-------- Information provided --------

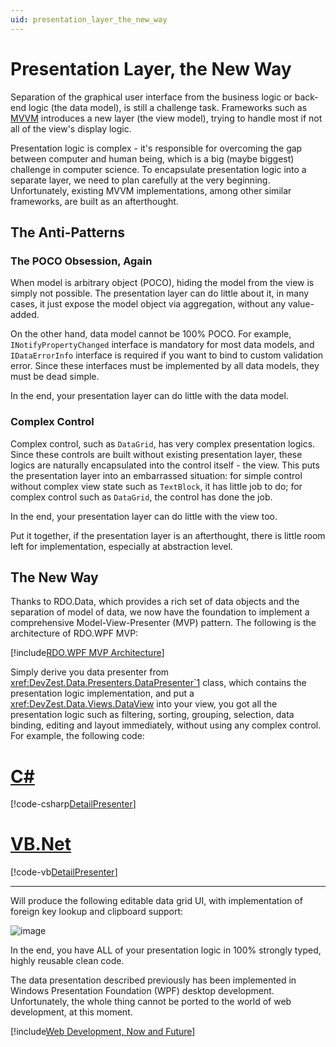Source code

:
 ```yaml
---
uid: presentation_layer_the_new_way
---
```


# Presentation Layer, the New Way

Separation of the graphical user interface from the business logic or back-end logic (the data model), is still a challenge task. Frameworks such as [MVVM](https://en.wikipedia.org/wiki/Model%E2%80%93view%E2%80%93viewmodel) introduces a new layer (the view model), trying to handle most if not all of the view's display logic.

Presentation logic is complex - it's responsible for overcoming the gap between computer and human being, which is a big (maybe biggest) challenge in computer science. To encapsulate presentation logic into a separate layer, we need to plan carefully at the very beginning. Unfortunately, existing MVVM implementations, among other similar frameworks, are built as an afterthought.

## The Anti-Patterns

### The POCO Obsession, Again

When model is arbitrary object (POCO), hiding the model from the view is simply not possible. The presentation layer can do little about it, in many cases, it just expose the model object via aggregation, without any value-added.

On the other hand, data model cannot be 100% POCO. For example, `INotifyPropertyChanged` interface is mandatory for most data models, and `IDataErrorInfo` interface is required if you want to bind to custom validation error. Since these interfaces must be implemented by all data models, they must be dead simple.

In the end, your presentation layer can do little with the data model.

### Complex Control

Complex control, such as `DataGrid`, has very complex presentation logics. Since these controls are built without existing presentation layer, these logics are naturally encapsulated into the control itself - the view. This puts the presentation layer into an embarrassed situation: for simple control without complex view state such as `TextBlock`, it has little job to do; for complex control such as `DataGrid`, the control has done the job.

In the end, your presentation layer can do little with the view too.

Put it together, if the presentation layer is an afterthought, there is little room left for implementation, especially at abstraction level.

## The New Way

Thanks to RDO.Data, which provides a rich set of data objects and the separation of model of data, we now have the foundation to implement a comprehensive Model-View-Presenter (MVP) pattern. The following is the architecture of RDO.WPF MVP:

[!include[RDO.WPF MVP Architecture](../_rdo_wpf_mvp_architecture.md)]

Simply derive you data presenter from <xref:DevZest.Data.Presenters.DataPresenter`1> class, which contains the presentation logic implementation, and put a <xref:DevZest.Data.Views.DataView> into your view, you got all the presentation logic such as filtering, sorting, grouping, selection, data binding, editing and layout immediately, without using any complex control. For example, the following code:

# [C#](#tab/cs)

[!code-csharp[DetailPresenter](../../../../samples/AdventureWorksLT.WpfApp/SalesOrderWindow.DetailPresenter.cs)]

# [VB.Net](#tab/vb)

[!code-vb[DetailPresenter](../../../../samples.vb/AdventureWorksLT.WpfApp/SalesOrderWindow.DetailPresenter.vb)]

***

Will produce the following editable data grid UI, with implementation of foreign key lookup and clipboard support:

![image](/images/SalesOrderDetailUI.jpg)

In the end, you have ALL of your presentation logic in 100% strongly typed, highly reusable clean code.

The data presentation described previously has been implemented in Windows Presentation Foundation (WPF) desktop development. Unfortunately, the whole thing cannot be ported to the world of web development, at this moment.

[!include[Web Development, Now and Future](../_web_development_now_and_future.md)]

--------

Problem to work on: Starting with the first line of the data, transcribe every line exactly through the one containing "Separation of the". No pictures go in.

Solution to the exercise:
Source code

:
 ```yaml
---
uid: presentation_layer_the_new_way
---
```


# Presentation Layer, the New Way

Separation of the graphical user interface from the business logic or back-end logic (the data model), is still a challenge task. Frameworks such as [MVVM](https://en.wikipedia.org/wiki/Model%E2%80%93view%E2%80%93viewmodel) introduces a new layer (the view model), trying to handle most if not all of the view's display logic.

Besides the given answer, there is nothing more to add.